KOZMİK IŞINLARIN YAŞAM DÖNGÜSÜNE KATKISI
New York Üniversitesi Abu Dabi kampüsünden astrobiyolog Dimitra Atri liderliğindeki araştırma ekibi, radyoliz adı verilen bir süreci mercek altına aldı. Bu süreçte, kozmik ışınlar yer altındaki su veya buz moleküllerinden elektron kopararak enerji üretiyor. Bu enerji, karanlık ve soğuk ortamlarda bile mikroskobik canlılar için bir besin kaynağı olabilir.
EN UYGUN YAŞAM ADAYI: ENCELADUS
Araştırmacılar, Güneş Sistemi’ndeki bazı gökcisimlerinde radyolizin ne kadar enerji üretebileceğini simüle etti. Sonuçlara göre, Satürn'ün buzla kaplı uydusu Enceladus, yaşam için en uygun ortamı sunuyor. Ardından Mars ve Jüpiter’in uydusu Europa geliyor.
YAŞAM ARAYIŞINDA YENİ BİR BAKIŞ AÇISI
Bu bulgu, evrende yaşamın yalnızca sıcak ve güneş ışığı alan gezegenlerde var olabileceği düşüncesini sarsıyor. Atri, “Artık yalnızca sıcak ve aydınlık gezegenlere değil, yer altında su barındıran soğuk ve karanlık dünyalara da bakmalıyız. Kozmik ışınlar sayesinde yaşam çok daha fazla yerde var olabilir,” diyor.

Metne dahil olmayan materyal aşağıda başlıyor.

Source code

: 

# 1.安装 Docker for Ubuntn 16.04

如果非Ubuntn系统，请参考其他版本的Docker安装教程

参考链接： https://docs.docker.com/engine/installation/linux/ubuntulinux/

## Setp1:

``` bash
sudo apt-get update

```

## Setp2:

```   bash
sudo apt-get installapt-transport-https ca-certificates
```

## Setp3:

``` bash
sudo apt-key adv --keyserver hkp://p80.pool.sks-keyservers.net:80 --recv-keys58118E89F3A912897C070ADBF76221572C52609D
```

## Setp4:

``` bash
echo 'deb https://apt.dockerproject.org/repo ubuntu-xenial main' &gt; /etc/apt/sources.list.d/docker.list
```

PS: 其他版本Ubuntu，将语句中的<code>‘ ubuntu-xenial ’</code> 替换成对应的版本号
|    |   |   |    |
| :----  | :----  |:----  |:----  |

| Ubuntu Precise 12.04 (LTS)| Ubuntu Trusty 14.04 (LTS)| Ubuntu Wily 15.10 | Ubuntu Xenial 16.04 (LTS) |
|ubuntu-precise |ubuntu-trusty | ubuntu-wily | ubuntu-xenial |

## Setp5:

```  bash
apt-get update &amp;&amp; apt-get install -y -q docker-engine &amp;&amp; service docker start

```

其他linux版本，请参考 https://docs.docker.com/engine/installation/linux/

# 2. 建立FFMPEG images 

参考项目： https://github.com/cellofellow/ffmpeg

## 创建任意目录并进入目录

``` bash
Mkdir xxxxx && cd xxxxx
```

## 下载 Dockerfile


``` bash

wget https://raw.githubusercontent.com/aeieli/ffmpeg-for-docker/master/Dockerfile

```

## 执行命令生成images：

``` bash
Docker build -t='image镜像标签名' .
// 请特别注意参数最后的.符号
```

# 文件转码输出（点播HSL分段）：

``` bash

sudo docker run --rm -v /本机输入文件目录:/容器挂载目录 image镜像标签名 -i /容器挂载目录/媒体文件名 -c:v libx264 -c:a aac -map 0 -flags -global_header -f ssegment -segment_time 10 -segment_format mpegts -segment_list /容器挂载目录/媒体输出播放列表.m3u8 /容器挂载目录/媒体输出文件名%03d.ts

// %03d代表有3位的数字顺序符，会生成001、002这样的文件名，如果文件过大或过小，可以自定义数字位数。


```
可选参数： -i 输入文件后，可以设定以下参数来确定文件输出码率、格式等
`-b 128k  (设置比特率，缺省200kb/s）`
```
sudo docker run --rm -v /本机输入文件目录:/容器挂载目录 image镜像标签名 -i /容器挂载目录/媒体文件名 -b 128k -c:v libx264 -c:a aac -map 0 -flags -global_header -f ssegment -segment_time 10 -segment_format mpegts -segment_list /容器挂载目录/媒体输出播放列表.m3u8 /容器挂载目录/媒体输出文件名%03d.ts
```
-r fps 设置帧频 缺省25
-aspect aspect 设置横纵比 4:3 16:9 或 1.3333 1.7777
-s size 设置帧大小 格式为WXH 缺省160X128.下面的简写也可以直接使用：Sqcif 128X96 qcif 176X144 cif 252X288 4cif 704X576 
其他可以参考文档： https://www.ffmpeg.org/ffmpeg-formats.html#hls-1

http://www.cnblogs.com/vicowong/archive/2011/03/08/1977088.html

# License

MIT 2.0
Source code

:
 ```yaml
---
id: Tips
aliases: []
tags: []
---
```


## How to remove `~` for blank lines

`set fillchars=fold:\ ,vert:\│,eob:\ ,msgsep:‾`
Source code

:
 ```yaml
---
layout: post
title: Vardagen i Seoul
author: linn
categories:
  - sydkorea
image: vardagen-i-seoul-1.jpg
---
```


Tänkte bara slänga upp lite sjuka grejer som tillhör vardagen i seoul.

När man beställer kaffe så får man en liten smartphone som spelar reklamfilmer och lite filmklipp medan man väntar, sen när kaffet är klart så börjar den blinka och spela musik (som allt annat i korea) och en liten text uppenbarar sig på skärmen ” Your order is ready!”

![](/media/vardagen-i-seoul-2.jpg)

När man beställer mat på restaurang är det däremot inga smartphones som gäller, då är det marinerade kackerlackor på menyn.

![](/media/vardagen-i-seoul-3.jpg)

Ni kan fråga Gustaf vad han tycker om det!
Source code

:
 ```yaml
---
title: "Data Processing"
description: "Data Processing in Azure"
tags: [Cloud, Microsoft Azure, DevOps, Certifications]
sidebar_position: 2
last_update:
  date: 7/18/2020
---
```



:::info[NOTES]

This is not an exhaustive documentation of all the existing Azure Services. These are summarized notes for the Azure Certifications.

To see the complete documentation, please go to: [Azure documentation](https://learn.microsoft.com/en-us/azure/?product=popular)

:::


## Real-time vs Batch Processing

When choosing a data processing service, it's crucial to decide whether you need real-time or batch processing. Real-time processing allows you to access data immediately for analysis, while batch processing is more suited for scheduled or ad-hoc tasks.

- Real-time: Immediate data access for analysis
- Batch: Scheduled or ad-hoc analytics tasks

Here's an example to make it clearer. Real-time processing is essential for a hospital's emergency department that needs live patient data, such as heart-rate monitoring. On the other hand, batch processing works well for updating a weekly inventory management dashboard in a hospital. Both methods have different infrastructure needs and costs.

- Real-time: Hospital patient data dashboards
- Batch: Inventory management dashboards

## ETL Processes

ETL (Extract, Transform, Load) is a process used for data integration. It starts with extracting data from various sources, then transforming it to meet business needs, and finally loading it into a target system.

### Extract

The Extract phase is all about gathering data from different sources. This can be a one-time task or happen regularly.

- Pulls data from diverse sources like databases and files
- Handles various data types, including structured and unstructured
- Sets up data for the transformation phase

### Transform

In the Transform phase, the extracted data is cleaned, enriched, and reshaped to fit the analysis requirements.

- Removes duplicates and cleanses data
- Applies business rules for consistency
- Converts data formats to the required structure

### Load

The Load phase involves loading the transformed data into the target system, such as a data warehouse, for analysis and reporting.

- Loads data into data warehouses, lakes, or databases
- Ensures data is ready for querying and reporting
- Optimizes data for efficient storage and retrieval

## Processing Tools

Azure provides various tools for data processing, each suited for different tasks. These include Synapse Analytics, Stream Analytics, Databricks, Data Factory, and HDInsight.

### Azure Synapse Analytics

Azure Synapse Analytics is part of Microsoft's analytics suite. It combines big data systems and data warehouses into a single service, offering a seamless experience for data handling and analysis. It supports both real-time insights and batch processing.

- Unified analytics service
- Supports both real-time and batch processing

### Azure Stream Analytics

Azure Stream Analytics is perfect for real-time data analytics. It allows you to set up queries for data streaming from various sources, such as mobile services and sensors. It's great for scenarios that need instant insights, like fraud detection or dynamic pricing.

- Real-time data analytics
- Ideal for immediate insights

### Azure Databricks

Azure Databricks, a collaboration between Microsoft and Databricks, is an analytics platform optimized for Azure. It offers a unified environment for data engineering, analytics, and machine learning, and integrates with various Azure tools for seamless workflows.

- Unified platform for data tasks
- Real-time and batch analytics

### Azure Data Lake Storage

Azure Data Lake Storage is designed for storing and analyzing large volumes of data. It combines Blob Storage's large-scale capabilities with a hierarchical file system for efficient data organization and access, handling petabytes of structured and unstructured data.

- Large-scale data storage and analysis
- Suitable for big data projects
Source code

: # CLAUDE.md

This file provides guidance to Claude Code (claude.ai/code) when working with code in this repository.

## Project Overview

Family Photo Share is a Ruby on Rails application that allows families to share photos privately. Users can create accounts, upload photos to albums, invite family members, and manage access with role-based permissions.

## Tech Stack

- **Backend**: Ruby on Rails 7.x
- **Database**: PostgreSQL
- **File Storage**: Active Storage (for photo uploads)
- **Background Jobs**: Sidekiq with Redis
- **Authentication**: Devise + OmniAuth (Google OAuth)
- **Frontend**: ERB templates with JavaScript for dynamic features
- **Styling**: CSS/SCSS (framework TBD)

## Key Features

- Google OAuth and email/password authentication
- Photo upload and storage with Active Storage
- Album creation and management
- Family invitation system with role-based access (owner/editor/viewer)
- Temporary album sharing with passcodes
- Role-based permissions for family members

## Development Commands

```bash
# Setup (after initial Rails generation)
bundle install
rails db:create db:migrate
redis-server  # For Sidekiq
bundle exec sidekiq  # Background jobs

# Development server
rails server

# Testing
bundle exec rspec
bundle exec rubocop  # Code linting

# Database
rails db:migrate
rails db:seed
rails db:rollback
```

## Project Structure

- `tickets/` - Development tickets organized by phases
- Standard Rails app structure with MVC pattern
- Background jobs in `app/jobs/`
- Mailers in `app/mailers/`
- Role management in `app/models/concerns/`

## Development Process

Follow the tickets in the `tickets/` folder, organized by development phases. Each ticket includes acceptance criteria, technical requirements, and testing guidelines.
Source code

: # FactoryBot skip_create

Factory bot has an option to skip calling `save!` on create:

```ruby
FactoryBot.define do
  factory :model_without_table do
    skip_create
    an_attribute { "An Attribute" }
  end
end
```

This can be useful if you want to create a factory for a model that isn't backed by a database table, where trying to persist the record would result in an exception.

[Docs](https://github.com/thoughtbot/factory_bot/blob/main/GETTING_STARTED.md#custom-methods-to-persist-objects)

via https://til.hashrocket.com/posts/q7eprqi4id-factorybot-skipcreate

EVRENDE YAŞAMIN İZLERİ NEREDE GİZLİ?
Bu araştırma, gelecekteki uzay misyonlarının hedeflerini değiştirebilir. NASA ve diğer uzay ajansları, Enceladus ve Europa gibi uyduları yaşam potansiyeli açısından daha dikkatli inceleyebilir. Çünkü yaşam, tahmin ettiğimizden çok daha sıradışı ortamlarda varlığını sürdürüyor olabilir.